Amazonie, future savane ? Quand la forêt se rapproche de son « point de bascule »
Publié le - par Évrard-Ouicem Eljaouhari
Incendies volontaires, sécheresse, déforestation intensive… Chaque jour, la forêt amazonienne est sujette à des perturbations. À court terme, ces effets l’éloignent de plus en plus de l’état de stabilité dans laquelle elle se trouve : celui d’une forêt tropicale en bonne santé. Certes, l’Amazonie est « résiliente » : après chaque perturbation, elle a la capacité de retrouver son état antérieur. Mais cette résilience n’est pas éternelle ! Elle a ses limites, peut-être déjà franchies.
Dans la revue Nature Climate Change, Chris Boulton de l’université d’Exeter et ses collègues, montrent en effet que depuis le début des années 2000, « plus de 75 % de la forêt amazonienne aurait perdu de sa résilience », selon les termes du chercheur. Autrement dit, sur les trois quarts de son territoire, « plus la forêt endure de perturbations,plus elle met de temps à revenir à son état initial ». Or « si un système perd de sa résilience, c’est le signe qu’il se rapproche de plus en plus de son point de bascule », c’est-à-dire le seuil critique au-delà duquel un système perturbé ne peut plus revenir à son état antérieur. « La forêt amazonienne peut se trouver dans l’état “forêt” ou dans l’état “savane ou prairie” selon les climats qu’elle subit. Si elle franchit son point de bascule, elle ne pourra plus revenir vers son état de forêt, et tendra à devenir une savane ou une prairie ».
La perte de résilience n’est pas uniforme : certaines portions de l’Amazonie se rapprochent plus vite que d’autres du point de bascule, en particulier « dans les zones proches d’activités humaines, comme l’exploitation forestière, explique Chris Boulton. Une perte plus visible s’observe également dans les zones plus sèches, que ce soit à cause du changement climatique ou des feux qui causent l’assèchement ».
Franchissement irrémédiable ?
Pour arriver à ces résultats, les chercheurs ont utilisé plusieurs jeux de données satellitaires. « Celles qui permettent d’estimer la quantité en eau contenue dans les arbres donnent la meilleure approximation des réactions de la forêt ». Plus surprenant, « les données portant sur le couvert forestier ne nous permettent pas d’observer les changements de résilience. La forêt pourrait donc approcher du point de bascule sans que cela ne se voie ».

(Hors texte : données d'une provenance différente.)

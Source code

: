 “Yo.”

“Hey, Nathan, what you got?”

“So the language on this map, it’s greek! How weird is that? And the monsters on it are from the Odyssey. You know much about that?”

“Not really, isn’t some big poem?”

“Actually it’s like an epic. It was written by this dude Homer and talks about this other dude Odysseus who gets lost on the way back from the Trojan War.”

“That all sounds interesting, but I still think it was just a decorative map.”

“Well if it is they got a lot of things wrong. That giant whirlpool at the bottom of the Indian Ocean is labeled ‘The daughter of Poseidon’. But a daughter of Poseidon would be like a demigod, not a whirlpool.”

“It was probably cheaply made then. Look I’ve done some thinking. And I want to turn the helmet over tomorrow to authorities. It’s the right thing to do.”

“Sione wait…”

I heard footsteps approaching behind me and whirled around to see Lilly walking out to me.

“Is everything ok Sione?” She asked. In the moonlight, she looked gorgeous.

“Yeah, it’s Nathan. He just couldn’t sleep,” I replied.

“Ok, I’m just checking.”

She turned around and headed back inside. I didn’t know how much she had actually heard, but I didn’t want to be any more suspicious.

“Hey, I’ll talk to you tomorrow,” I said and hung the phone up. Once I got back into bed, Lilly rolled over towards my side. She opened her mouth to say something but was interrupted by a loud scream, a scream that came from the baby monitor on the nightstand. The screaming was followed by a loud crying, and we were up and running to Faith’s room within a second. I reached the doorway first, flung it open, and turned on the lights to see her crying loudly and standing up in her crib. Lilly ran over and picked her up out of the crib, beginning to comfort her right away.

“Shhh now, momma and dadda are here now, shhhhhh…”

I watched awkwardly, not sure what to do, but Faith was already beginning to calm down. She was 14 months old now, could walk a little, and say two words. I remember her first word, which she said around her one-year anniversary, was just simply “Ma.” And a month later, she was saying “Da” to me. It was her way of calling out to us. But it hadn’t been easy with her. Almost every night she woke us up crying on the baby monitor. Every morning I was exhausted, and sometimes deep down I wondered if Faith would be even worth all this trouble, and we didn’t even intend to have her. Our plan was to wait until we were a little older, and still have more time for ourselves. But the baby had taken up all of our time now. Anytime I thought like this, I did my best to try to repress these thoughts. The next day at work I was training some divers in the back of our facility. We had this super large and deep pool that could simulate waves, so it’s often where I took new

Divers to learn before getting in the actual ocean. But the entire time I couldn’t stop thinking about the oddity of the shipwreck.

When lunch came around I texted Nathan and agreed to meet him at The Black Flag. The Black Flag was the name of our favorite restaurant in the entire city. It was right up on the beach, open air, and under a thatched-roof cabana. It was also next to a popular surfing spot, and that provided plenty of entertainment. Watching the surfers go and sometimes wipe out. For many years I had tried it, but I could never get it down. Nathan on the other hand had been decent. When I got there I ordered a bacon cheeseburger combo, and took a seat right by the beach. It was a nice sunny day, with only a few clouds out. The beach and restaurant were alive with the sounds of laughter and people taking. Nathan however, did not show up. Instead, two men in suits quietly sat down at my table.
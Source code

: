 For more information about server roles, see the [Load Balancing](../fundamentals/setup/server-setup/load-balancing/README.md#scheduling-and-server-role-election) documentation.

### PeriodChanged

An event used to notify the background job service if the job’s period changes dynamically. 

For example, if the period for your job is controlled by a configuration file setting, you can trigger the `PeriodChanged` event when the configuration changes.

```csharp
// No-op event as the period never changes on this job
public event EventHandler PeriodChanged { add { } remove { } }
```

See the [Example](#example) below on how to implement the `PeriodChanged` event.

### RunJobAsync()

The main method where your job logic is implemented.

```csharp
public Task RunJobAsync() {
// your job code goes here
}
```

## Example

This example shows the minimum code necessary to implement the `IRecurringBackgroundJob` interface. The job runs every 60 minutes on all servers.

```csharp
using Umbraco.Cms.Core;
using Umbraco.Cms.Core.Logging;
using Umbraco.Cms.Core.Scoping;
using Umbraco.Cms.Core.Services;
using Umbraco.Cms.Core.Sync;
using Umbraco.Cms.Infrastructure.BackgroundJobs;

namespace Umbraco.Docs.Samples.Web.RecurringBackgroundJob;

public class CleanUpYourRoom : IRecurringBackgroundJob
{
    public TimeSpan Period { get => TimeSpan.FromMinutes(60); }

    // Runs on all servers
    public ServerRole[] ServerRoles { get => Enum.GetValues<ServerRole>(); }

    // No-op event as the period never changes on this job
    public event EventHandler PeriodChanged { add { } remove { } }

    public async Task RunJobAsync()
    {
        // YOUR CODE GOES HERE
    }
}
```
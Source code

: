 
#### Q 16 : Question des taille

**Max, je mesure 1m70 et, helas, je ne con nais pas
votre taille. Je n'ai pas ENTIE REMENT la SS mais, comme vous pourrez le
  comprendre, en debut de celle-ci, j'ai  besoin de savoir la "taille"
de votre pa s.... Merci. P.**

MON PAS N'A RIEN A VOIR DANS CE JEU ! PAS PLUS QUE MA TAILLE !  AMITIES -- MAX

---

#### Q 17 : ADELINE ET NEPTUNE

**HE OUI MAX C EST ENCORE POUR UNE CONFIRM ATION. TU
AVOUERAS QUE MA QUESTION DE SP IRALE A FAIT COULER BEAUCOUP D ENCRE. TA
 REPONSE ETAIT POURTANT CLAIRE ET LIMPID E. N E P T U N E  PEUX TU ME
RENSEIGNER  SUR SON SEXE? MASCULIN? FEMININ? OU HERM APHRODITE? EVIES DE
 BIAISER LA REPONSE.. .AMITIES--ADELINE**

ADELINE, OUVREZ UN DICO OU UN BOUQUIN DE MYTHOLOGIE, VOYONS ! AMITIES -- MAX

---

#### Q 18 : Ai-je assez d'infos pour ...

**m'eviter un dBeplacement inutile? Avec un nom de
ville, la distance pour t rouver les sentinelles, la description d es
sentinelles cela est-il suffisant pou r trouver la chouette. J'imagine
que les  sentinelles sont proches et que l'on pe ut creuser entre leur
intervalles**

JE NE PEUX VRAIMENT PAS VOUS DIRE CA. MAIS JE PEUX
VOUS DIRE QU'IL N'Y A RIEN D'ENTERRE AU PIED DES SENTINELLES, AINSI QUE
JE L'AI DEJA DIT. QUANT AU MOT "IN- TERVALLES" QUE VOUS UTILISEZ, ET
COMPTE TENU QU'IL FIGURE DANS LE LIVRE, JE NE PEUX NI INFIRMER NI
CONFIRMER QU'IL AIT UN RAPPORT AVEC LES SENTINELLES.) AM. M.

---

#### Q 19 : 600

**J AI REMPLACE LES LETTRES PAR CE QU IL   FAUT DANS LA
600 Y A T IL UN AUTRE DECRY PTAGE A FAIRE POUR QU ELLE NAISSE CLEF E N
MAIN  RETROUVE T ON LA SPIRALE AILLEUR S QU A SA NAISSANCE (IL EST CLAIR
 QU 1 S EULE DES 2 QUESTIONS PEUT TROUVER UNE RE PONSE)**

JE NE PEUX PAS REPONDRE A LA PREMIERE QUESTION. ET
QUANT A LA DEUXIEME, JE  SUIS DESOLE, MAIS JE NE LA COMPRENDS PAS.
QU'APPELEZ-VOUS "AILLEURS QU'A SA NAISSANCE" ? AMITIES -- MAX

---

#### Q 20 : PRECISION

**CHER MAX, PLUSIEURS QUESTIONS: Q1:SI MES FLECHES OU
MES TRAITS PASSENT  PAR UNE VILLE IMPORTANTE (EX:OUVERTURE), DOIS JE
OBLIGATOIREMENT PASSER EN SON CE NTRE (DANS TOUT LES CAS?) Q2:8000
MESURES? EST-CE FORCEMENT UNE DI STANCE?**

Plus la forêt amazonienne souffre, plus les effets délétères s’accentuent. Par exemple, « en perdant de la forêt, on perd également les précipitations qu’elle alimente, ce qui aggrave ainsi encore les contraintes », précise Chris Boulton. De plus, si un dépérissement forestier trop important devait survenir, de grandes quantités de carbone seraient relâchées dans l’atmosphère, contribuant à l’augmentation globale des températures. La transformation de la végétation en savane signifierait également une perte d’habitats pour une grande partie de la biodiversité, ainsi que des pertes considérables pour les communautés locales.
« Nos résultats ne permettent pas de préciser si la totalité de la forêt pourrait perdre de sa résilience. Mais ils indiquent que si rien n’est fait, c’est la direction dans laquelle nous nous dirigeons ». De là à ce que le point de bascule soit finalement atteint, les chercheurs avertissent qu’il n’y a qu’un pas qu’il reste pourtant possible de ne pas franchir. « Il est complètement possible que le seuil critique soit atteint, mais il reste possible de l’éviter si des efforts sont réalisés pour prévenir les interactions humaines comme les feux et la déforestation ».